I apologize to Larry for any errors in the following.  (Incidentally, he
deserves a vote of thanks from everyone who attended the session.  He flew
in from the East Coast, at considerable inconvenience, basically just to
give that talk.)

The ANSI C standards effort is X3J11.  It's split into three subcommittees:
environment, library, and language.  Rosler is chairman of the language
subcommittee.

The environment subcommittee is wrestling with a whole mess of very fuzzy
things about how C relates to its surroundings.  Alone of the three sub-
committees, this one has no existing document to work from, so they're sort
of feeling their way.  Among the things they're trying to cope with are
how a C program gets run (tentatively "main(argc, argv)", but the question
of environment variables is very difficult on non-Unix systems) and how to
resolve problems with European character sets.

The library subcommittee is working from chapters 2 and 3 of the Unix
manual.  Most of chapter 2 is gone because it's Unix-dependent, although
a few things like "signal" are still there.  Most of chapter 3 is still
present:  stdio, chars and strings, memory allocation, basic math functions
(nobody feels like standardizing the Bessel functions!).  They are looking
at things like error handling in the math library.

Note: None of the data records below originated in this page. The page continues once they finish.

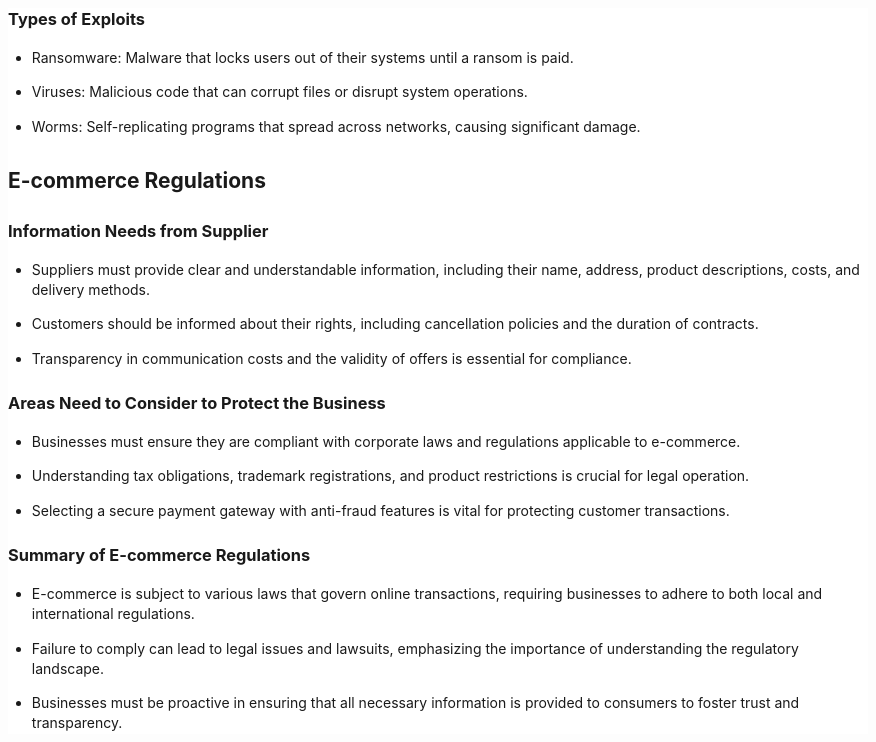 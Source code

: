 ### Types of Exploits

- Ransomware: Malware that locks users out of their systems until a ransom is paid.

- Viruses: Malicious code that can corrupt files or disrupt system operations.

- Worms: Self-replicating programs that spread across networks, causing significant damage.

## E-commerce Regulations

### Information Needs from Supplier

- Suppliers must provide clear and understandable information, including their name, address, product descriptions, costs, and delivery methods.

- Customers should be informed about their rights, including cancellation policies and the duration of contracts.

- Transparency in communication costs and the validity of offers is essential for compliance.

### Areas Need to Consider to Protect the Business

- Businesses must ensure they are compliant with corporate laws and regulations applicable to e-commerce.

- Understanding tax obligations, trademark registrations, and product restrictions is crucial for legal operation.

- Selecting a secure payment gateway with anti-fraud features is vital for protecting customer transactions.

### Summary of E-commerce Regulations

- E-commerce is subject to various laws that govern online transactions, requiring businesses to adhere to both local and international regulations.

- Failure to comply can lead to legal issues and lawsuits, emphasizing the importance of understanding the regulatory landscape.

- Businesses must be proactive in ensuring that all necessary information is provided to consumers to foster trust and transparency.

The language subcommittee is the one all the detail following is about.

Their basic goals are:
	- portability
	- preservation of the "spirit of C", i.e. the ability to get
		right down into the bits if you want
	- minimizing the impact on existing valid programs
	- formalizing proven enhancements (emphasis on "proven")
	- producing precise but readable documents

The specific approach to that last item is to tidy up and tighten up
the existing C Reference Manual.  The idea of defining C by use of a
mathematical formal definition was discussed, but it was rejected on
the grounds that the audience for a definition written in English is
several orders of magnitude larger.

They've started from the System V.2 C Reference Manual.  There have been
three major areas of change in that since the "white book":

1. Long identifiers.  The problem with Berklix-style arbitrary-length
	names is that they break existing tools and file formats.  The
	breakage is much less severe if one simply cranks up the limit
	instead of making it infinite.  Internal names (including pre-
	processor names) are now significant to 31 characters.  External
	names are, alas, significant only to 6 characters and case is
	not significant in them; this cannot be improved without making
	the standard incompatible with most non-Unix object-module formats.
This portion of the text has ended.